European ETF market flows continued their positive trend in August 2015. NET NEW ASSETS (NNA) during this month amounted to EUR 9.7 billion, close to January 2015’s record high of EUR 10.9 billion. Total Assets under Management are up 17% vs. the end of 2014, reaching EUR 425 billion including a 4.8% market impact [1]. Ahead of the change in Fed monetary policy expected before the end of the year, investors are moving their allocation out of risky assets (Emerging Markets and High Yield) into equities in areas with modest but safe growth outlook (European equities).
- Equity ETF flows rose significantly to EUR 7.3 billion. Investors have favoured developed markets with EUR 9.2 billion of inflows. European ETF inflows have reached high levels. ETFs in the European region gathered EUR 3.5 billion of inflows, France and peripheral equity inflows reached record high levels at EUR 373 million and EUR 326 million respectively.
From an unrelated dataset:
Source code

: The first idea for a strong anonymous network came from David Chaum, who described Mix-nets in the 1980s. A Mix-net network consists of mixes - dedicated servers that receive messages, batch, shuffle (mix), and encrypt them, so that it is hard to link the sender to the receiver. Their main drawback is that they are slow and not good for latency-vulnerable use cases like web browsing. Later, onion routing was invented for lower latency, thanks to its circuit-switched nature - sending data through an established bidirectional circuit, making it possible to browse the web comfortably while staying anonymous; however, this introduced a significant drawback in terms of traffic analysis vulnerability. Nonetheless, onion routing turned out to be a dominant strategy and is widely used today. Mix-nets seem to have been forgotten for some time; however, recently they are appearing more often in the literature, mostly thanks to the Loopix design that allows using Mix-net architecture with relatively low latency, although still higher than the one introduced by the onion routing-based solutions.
Flows were also positive on US ETFs at EUR 2 billion and on Japan at EUR 524 million. On the other hand, emerging market outflows have reached record levels of EUR 1.5 billion, close to the December 2014 record of EUR 1.8 billion. Country ETFs such as Indian, South Korean and Russian ETFs were among the most affected by investor fears of a riskier environment. Interestingly these concerns on emerging markets have also negatively impacted the Smart beta ETFs, which registered their first month of outflows for a year.
- Fixed income ETF inflows were positive at EUR 2.3 billion. Interestingly these flows mainly affected European Govies at EUR 1.3 billion, which is close to January 2015’s record high. Investment grade corporate bond ETFs continue to see inflows, collecting EUR 403 million, while high yield bonds registered outflows of EUR 173 million with investors fleeing the riskiest assets.
- Commodity flows were negative at EUR 27 million. Broad ETFs flows rebounded to EUR 162 million while precious metal ETFs saw EUR 189 million of outflows.